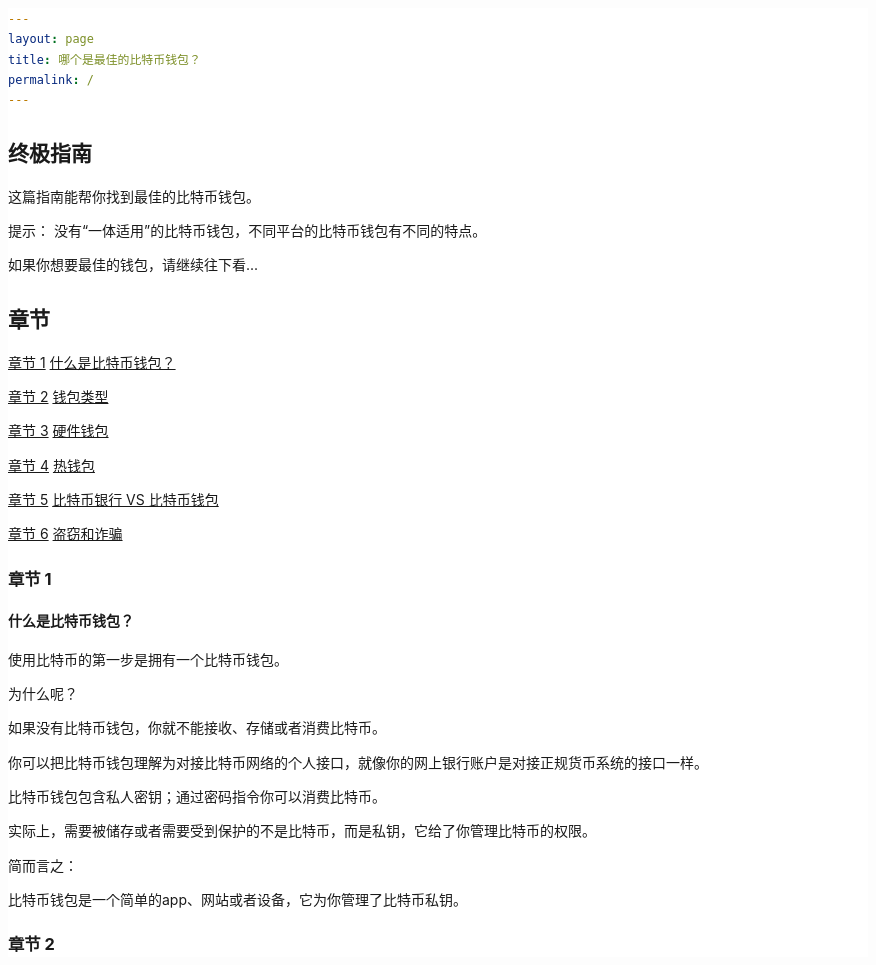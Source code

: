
 ```yaml
---
layout: page
title: 哪个是最佳的比特币钱包？
permalink: /
---
```


## 终极指南

这篇指南能帮你找到最佳的比特币钱包。

提示：
没有“一体适用”的比特币钱包，不同平台的比特币钱包有不同的特点。

如果你想要最佳的钱包，请继续往下看...

## 章节

[章节 1](#what-is-a-bitcoin-wallet) 
[什么是比特币钱包？](#what-is-a-bitcoin-wallet)

[章节 2](#types-of-wallets)
[钱包类型](#types-of-wallets)

[章节 3](#hardware-wallets)
[硬件钱包](#hardware-wallets)

[章节 4](#hot-wallets)
[热钱包](#hot-wallets)

[章节 5](#bitcoin-banks)
[比特币银行 VS 比特币钱包](#bitcoin-banks)

[章节 6](#theft-scams)
[盗窃和诈骗](#theft-scams)

### 章节 1

#### 什么是比特币钱包？

使用比特币的第一步是拥有一个比特币钱包。

为什么呢？

如果没有比特币钱包，你就不能接收、存储或者消费比特币。

你可以把比特币钱包理解为对接比特币网络的个人接口，就像你的网上银行账户是对接正规货币系统的接口一样。

比特币钱包包含私人密钥；通过密码指令你可以消费比特币。

实际上，需要被储存或者需要受到保护的不是比特币，而是私钥，它给了你管理比特币的权限。

简而言之：

比特币钱包是一个简单的app、网站或者设备，它为你管理了比特币私钥。

### 章节 2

+ + + + +

• [WHAT YOU NEED TO DO] Where the word "types" shows up in a line of the listing, return that line.

• [ANSWER TO THE PROBLEM]
[章节 2](#types-of-wallets)
[钱包类型](#types-of-wallets)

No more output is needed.